Could the data below be copied exactly, minus the pictures?

(Data items)
══════════════════════════════

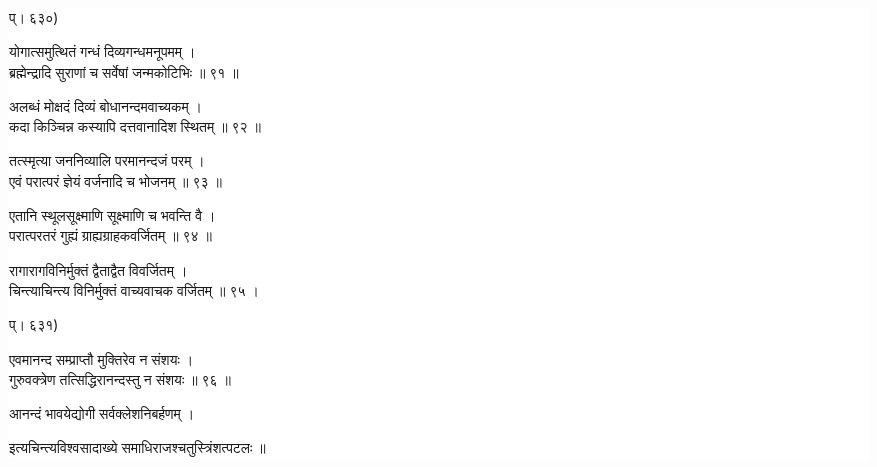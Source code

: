 प्। ६३०)  

योगात्समुत्थितं गन्धं दिव्यगन्धमनूपमम् ।  
ब्रह्मेन्द्रादि सुराणां च सर्वेषां जन्मकोटिभिः ॥ ९१ ॥  

अलब्धं मोक्षदं दिव्यं बोधानन्दमवाच्यकम् ।  
कदा किञ्चिन्न कस्यापि दत्तवानादिश स्थितम् ॥ ९२ ॥  

तत्स्मृत्या जननिव्यालि परमानन्दजं परम् ।  
एवं परात्परं ज्ञेयं वर्जनादि च भोजनम् ॥ ९३ ॥  

एतानि स्थूलसूक्ष्माणि सूक्ष्माणि च भवन्ति वै ।  
परात्परतरं गुह्यं ग्राह्यग्राहकवर्जितम् ॥ ९४ ॥  

रागारागविनिर्मुक्तं द्वैताद्वैत विवर्जितम् ।  
चिन्त्याचिन्त्य विनिर्मुक्तं वाच्यवाचक वर्जितम् ॥ ९५ ।  

प्। ६३१)  

एवमानन्द सम्प्राप्तौ मुक्तिरेव न संशयः ।  
गुरुवक्त्रेण तत्सिद्धिरानन्दस्तु न संशयः ॥ ९६ ॥  

आनन्दं भावयेद्योगी सर्वक्लेशनिबर्हणम् ।  

इत्यचिन्त्यविश्वसादाख्ये समाधिराजश्चतुस्त्रिंशत्पटलः ॥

══════════════════════════════

**FINISHED EXERCISE:**
Source code

: प्। ६३०)  

योगात्समुत्थितं गन्धं दिव्यगन्धमनूपमम् ।  
ब्रह्मेन्द्रादि सुराणां च सर्वेषां जन्मकोटिभिः ॥ ९१ ॥  

अलब्धं मोक्षदं दिव्यं बोधानन्दमवाच्यकम् ।  
कदा किञ्चिन्न कस्यापि दत्तवानादिश स्थितम् ॥ ९२ ॥  

तत्स्मृत्या जननिव्यालि परमानन्दजं परम् ।  
एवं परात्परं ज्ञेयं वर्जनादि च भोजनम् ॥ ९३ ॥  

एतानि स्थूलसूक्ष्माणि सूक्ष्माणि च भवन्ति वै ।  
परात्परतरं गुह्यं ग्राह्यग्राहकवर्जितम् ॥ ९४ ॥  

रागारागविनिर्मुक्तं द्वैताद्वैत विवर्जितम् ।  
चिन्त्याचिन्त्य विनिर्मुक्तं वाच्यवाचक वर्जितम् ॥ ९५ ।  

प्। ६३१)  

एवमानन्द सम्प्राप्तौ मुक्तिरेव न संशयः ।  
गुरुवक्त्रेण तत्सिद्धिरानन्दस्तु न संशयः ॥ ९६ ॥  

आनन्दं भावयेद्योगी सर्वक्लेशनिबर्हणम् ।  

इत्यचिन्त्यविश्वसादाख्ये समाधिराजश्चतुस्त्रिंशत्पटलः ॥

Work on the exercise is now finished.